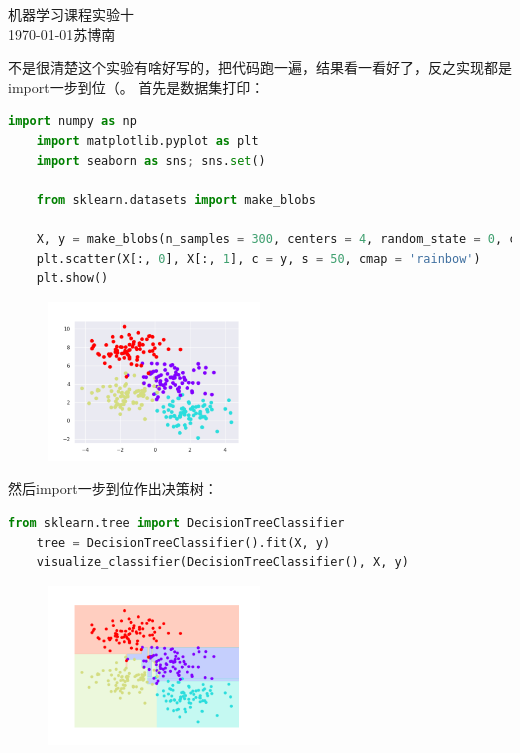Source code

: \documentclass{article}
\begin{document}
\begin{center}
    \huge{机器学习课程实验十}\\
    \large{\today \quad 苏博南}
\end{center}

不是很清楚这个实验有啥好写的，把代码跑一遍，结果看一看好了，反之实现都是import一步到位（。
首先是数据集打印：
\begin{lstlisting}[language=Python]
    import numpy as np
    import matplotlib.pyplot as plt
    import seaborn as sns; sns.set()

    from sklearn.datasets import make_blobs

    X, y = make_blobs(n_samples = 300, centers = 4, random_state = 0, cluster_std = 1.0)
    plt.scatter(X[:, 0], X[:, 1], c = y, s = 50, cmap = 'rainbow')
    plt.show()
\end{lstlisting}
\begin{figure}[H]
    \centering
    \includegraphics[width=0.5\textwidth]{1.png}
\end{figure}

然后import一步到位作出决策树：
\begin{lstlisting}[language=Python]
    from sklearn.tree import DecisionTreeClassifier
    tree = DecisionTreeClassifier().fit(X, y)
    visualize_classifier(DecisionTreeClassifier(), X, y)
\end{lstlisting}

\begin{figure}[H]
    \centering
    \includegraphics[width=0.5\textwidth]{2.png}
\end{figure}
\end{document}
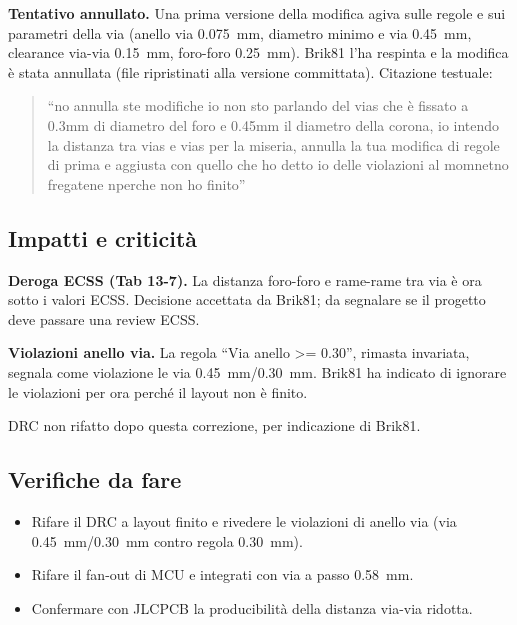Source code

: \textbf{Tentativo annullato.} Una prima versione della modifica agiva sulle regole e sui parametri della via (anello via \SI{0,075}{\milli\metre}, diametro minimo e via  \SI{0,45}{\milli\metre}, clearance via-via \SI{0,15}{\milli\metre}, foro-foro \SI{0,25}{\milli\metre}). Brik81 l'ha respinta e la modifica è stata annullata (file ripristinati alla versione committata). Citazione testuale:
\begin{quote}
``no annulla ste modifiche io non sto parlando del vias che è fissato a 0.3mm di diametro del foro e 0.45mm il diametro della corona, io intendo la distanza tra vias e vias per la miseria, annulla la tua modifica di regole di prima e aggiusta con quello che ho detto io delle violazioni al momnetno fregatene nperche non ho finito''
\end{quote}

\subsection{Impatti e criticità}
\begin{critbox}
\textbf{Deroga ECSS (Tab 13-7).} La distanza foro-foro e rame-rame tra via è ora sotto i valori ECSS. Decisione accettata da Brik81; da segnalare se il progetto deve passare una review ECSS.
\end{critbox}
\begin{notebox}
\textbf{Violazioni anello via.} La regola ``Via anello >= 0.30'', rimasta invariata, segnala come violazione le via \SI{0,45}{\milli\metre}/\SI{0,30}{\milli\metre}. Brik81 ha indicato di ignorare le violazioni per ora perché il layout non è finito.
\end{notebox}
\begin{notebox}
DRC non rifatto dopo questa correzione, per indicazione di Brik81.
\end{notebox}

\subsection{Verifiche da fare}
\begin{itemize}
  \item Rifare il DRC a layout finito e rivedere le violazioni di anello via (via \SI{0,45}{\milli\metre}/\SI{0,30}{\milli\metre} contro regola \SI{0,30}{\milli\metre}).
  \item Rifare il fan-out di MCU e integrati con via a passo \SI{0,58}{\milli\metre}.
  \item Confermare con JLCPCB la producibilità della distanza via-via ridotta.
\end{itemize}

--

▸ Work task
The reply should contain every line of the material exactly, and no images.

▸ Output below
Source code

: \documentclass{article}
\begin{document}
\begin{center}
    \huge{机器学习课程实验十}\\
    \large{\today \quad 苏博南}
\end{center}

不是很清楚这个实验有啥好写的，把代码跑一遍，结果看一看好了，反之实现都是import一步到位（。
首先是数据集打印：
\begin{lstlisting}[language=Python]
    import numpy as np
    import matplotlib.pyplot as plt
    import seaborn as sns; sns.set()

    from sklearn.datasets import make_blobs

    X, y = make_blobs(n_samples = 300, centers = 4, random_state = 0, cluster_std = 1.0)
    plt.scatter(X[:, 0], X[:, 1], c = y, s = 50, cmap = 'rainbow')
    plt.show()
\end{lstlisting}
\begin{figure}[H]
    \centering
    \includegraphics[width=0.5\textwidth]{1.png}
\end{figure}

然后import一步到位作出决策树：
\begin{lstlisting}[language=Python]
    from sklearn.tree import DecisionTreeClassifier
    tree = DecisionTreeClassifier().fit(X, y)
    visualize_classifier(DecisionTreeClassifier(), X, y)
\end{lstlisting}

\begin{figure}[H]
    \centering
    \includegraphics[width=0.5\textwidth]{2.png}
\end{figure}
\end{document}
Source code

: \textbf{Tentativo annullato.} Una prima versione della modifica agiva sulle regole e sui parametri della via (anello via \SI{0,075}{\milli\metre}, diametro minimo e via  \SI{0,45}{\milli\metre}, clearance via-via \SI{0,15}{\milli\metre}, foro-foro \SI{0,25}{\milli\metre}). Brik81 l'ha respinta e la modifica è stata annullata (file ripristinati alla versione committata). Citazione testuale:
\begin{quote}
``no annulla ste modifiche io non sto parlando del vias che è fissato a 0.3mm di diametro del foro e 0.45mm il diametro della corona, io intendo la distanza tra vias e vias per la miseria, annulla la tua modifica di regole di prima e aggiusta con quello che ho detto io delle violazioni al momnetno fregatene nperche non ho finito''
\end{quote}

\subsection{Impatti e criticità}
\begin{critbox}
\textbf{Deroga ECSS (Tab 13-7).} La distanza foro-foro e rame-rame tra via è ora sotto i valori ECSS. Decisione accettata da Brik81; da segnalare se il progetto deve passare una review ECSS.
\end{critbox}
\begin{notebox}
\textbf{Violazioni anello via.} La regola ``Via anello >= 0.30'', rimasta invariata, segnala come violazione le via \SI{0,45}{\milli\metre}/\SI{0,30}{\milli\metre}. Brik81 ha indicato di ignorare le violazioni per ora perché il layout non è finito.
\end{notebox}
\begin{notebox}
DRC non rifatto dopo questa correzione, per indicazione di Brik81.
\end{notebox}

\subsection{Verifiche da fare}
\begin{itemize}
  \item Rifare il DRC a layout finito e rivedere le violazioni di anello via (via \SI{0,45}{\milli\metre}/\SI{0,30}{\milli\metre} contro regola \SI{0,30}{\milli\metre}).
  \item Rifare il fan-out di MCU e integrati con via a passo \SI{0,58}{\milli\metre}.
  \item Confermare con JLCPCB la producibilità della distanza via-via ridotta.
\end{itemize}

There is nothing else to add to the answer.